Instructions for the task: From the listing below, copy every line with the word "Turning".
━━ Recorded data ━━
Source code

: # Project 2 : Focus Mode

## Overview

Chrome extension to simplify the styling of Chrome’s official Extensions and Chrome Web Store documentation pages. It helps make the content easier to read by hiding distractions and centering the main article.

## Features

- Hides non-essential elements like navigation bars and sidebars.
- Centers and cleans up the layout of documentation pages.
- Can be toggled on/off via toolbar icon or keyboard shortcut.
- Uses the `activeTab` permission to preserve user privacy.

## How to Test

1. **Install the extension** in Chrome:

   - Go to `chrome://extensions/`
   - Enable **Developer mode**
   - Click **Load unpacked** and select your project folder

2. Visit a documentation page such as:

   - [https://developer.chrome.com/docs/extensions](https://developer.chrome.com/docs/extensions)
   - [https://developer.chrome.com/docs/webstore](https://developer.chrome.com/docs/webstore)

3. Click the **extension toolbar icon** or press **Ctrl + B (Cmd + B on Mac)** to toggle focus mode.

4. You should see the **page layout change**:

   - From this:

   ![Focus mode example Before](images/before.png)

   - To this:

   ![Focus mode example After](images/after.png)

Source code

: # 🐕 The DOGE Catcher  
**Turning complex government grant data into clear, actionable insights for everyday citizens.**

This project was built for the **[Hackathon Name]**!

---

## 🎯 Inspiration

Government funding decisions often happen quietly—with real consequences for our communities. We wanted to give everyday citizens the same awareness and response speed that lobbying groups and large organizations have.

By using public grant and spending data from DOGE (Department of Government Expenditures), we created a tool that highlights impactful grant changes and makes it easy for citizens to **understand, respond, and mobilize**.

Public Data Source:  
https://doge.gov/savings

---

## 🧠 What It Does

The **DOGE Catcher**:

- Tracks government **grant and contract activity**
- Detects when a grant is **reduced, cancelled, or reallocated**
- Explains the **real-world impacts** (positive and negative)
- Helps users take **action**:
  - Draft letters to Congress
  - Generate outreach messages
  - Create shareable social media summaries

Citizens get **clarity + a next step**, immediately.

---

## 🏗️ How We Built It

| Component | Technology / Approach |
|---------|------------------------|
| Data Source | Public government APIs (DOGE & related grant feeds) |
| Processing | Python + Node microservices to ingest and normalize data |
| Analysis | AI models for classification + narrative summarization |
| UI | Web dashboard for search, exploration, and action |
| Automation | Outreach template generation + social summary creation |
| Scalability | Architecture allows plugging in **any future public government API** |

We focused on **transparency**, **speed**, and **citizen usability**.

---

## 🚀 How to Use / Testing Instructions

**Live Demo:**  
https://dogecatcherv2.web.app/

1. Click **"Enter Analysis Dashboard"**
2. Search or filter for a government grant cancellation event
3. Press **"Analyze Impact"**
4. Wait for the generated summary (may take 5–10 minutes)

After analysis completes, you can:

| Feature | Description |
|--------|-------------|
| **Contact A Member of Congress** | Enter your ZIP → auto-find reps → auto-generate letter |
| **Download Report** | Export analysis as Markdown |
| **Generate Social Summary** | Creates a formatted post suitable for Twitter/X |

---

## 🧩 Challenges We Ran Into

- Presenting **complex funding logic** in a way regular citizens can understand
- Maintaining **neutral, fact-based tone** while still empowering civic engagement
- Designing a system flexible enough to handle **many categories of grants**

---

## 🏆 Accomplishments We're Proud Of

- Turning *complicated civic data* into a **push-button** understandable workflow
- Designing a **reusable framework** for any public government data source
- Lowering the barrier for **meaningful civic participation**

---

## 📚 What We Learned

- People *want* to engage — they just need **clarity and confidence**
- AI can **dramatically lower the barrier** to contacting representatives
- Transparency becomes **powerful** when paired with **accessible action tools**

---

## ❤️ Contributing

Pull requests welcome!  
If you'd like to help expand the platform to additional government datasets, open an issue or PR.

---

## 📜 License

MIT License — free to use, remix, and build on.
━━━
Answer space:
**Turning complex government grant data into clear, actionable insights for everyday citizens.**
- Turning *complicated civic data* into a **push-button** understandable workflow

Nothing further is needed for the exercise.